Largos sectores da Esquerda que se orienta pela teoria crítica de Adorno, assim como alguns elementos da Esquerda dita pós-moderna ou culturalista que, nos debates passados, foram muitas vezes inimigos jurados, face ao terror, tomam juntos partido pelo capitalismo e pela democracia com um desassombro espantoso, sendo que em parte até vão ao ponto de não só apoiarem os bombardeamentos e as operações militares, como de acusarem as potências dominantes de falta de ferocidade. Esta postura belicista é justificada com a chamada de atenção para a índole anti-americana e anti-semita dos atentados, que já apenas faria parecer nojenta qualquer satisfação secreta da parte dos discípulos de um anti-imperialismo primário.

Por muito oportuno que seja este raciocínio, ele não passa de um pretexto esfarrapado. É que com a mesma veemência são atacados também aqueles que, embora igualmente refiram a dimensão bárbara e anti-semita dos atentados, não deduzem daí qualquer tomada de partido por freedom and democracy, mas que destoam por apresentarem a anti-civilização capitalista unificada a nível planetário como o solo de que brota toda a barbárie. Esta posição, que identifica no terror do jihad e no terror da economia, nos bombardeiros da Nato e nos guerreiros de Deus, duas faces da mesma moeda, é colocada ao mesmo nível com os adeptos anti-imperialistas do assassínio de massas, segundo o lema do guerreiro de Deus ocidental, George W. Bush: "You are with us, or you are with the terrorists" (Ou está connosco, ou está com os terroristas).

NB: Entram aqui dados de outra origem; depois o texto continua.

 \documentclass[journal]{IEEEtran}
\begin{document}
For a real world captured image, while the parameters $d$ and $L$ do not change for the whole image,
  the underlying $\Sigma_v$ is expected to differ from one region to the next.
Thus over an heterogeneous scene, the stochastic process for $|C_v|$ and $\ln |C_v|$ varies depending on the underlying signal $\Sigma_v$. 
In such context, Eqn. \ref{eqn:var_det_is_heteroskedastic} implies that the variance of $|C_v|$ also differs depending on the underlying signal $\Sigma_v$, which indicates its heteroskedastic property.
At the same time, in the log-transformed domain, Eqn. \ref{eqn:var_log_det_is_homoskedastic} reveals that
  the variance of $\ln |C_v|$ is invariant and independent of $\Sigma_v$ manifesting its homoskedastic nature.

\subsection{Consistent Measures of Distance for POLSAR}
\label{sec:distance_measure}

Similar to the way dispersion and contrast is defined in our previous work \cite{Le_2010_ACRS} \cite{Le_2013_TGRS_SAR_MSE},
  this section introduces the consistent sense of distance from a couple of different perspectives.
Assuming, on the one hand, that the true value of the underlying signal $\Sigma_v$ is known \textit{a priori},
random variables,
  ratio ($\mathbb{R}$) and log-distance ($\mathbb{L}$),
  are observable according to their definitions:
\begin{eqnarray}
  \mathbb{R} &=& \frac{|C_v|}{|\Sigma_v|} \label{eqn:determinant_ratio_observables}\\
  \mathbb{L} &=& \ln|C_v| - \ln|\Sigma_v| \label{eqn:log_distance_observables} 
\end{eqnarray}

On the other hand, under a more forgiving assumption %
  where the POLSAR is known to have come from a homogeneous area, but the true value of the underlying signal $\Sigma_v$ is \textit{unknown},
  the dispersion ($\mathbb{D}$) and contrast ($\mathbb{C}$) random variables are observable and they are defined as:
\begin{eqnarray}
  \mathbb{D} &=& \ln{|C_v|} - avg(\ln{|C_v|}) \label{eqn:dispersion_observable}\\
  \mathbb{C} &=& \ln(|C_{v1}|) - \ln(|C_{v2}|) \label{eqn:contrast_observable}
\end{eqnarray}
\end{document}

Aqui já nem se trata da avaliação de uma determinada situação, sobre a qual pudessemos discutir no âmbito de uma crítica emancipatória do capitalismo, revelando-se antes uma discórdia muito mais profunda e irremediável no que se refere ao próprio conceito da emancipação. O que a nova qualidade do terror põe em causa de um modo tão inconsciente como fundamental, é menos uma relação de forças exterior no seio do capitalismo como, antes de tudo o mais, a própria forma burguesa do sujeito. Mas a Esquerda nunca soube pensar a emancipação senão no seio desta forma.

Ao marxismo do movimento operário, perfeitamente acrítico relativamente à forma, o capital de qualquer modo sempre se apresentara apenas como um contrapoder exterior que teria de ser superado no âmbito das categorias do valor sociais ontologizadas. A teoria crítica foi para além deste raciocínio sem realmente o conseguir superar. Com efeito, Adorno fez jus, com a sua crítica à "permuta" ou "sociedade de permutas" (de modo algum assente na crítica da economia), a um aspecto do nível formal geral da subjectividade burguesa. Mas, primeiro, esta crítica permaneceu circunscrita pela forma do valor à circulação e, com ela, a um mero momento da constituição geral burguesa, ao passo que a forma do trabalho foi tão pouco sujeita a uma crítica categorial como a forma da política. E, em segundo lugar, Adorno fez precisamente da mesma forma do sujeito circulante e raciocinante burguês, também transposto para a dimensão política, o portador supostamente único imaginável da emancipação (uma forma do sujeito, que ele considerou erroneamente "negativamente anulada" pelas tendências capitalistas de estado da era das guerras mundiais). Assim, ele foi parar à aporia impossível de resolver na sua teoria e que consiste , por um lado, em conceber a emancipação como uma crítica radical da "forma da troca" ou do sujeito circulante mas, por outro, em considerar essa crítica realizável apenas na forma pura precisamente desse mesmo sujeito circulante.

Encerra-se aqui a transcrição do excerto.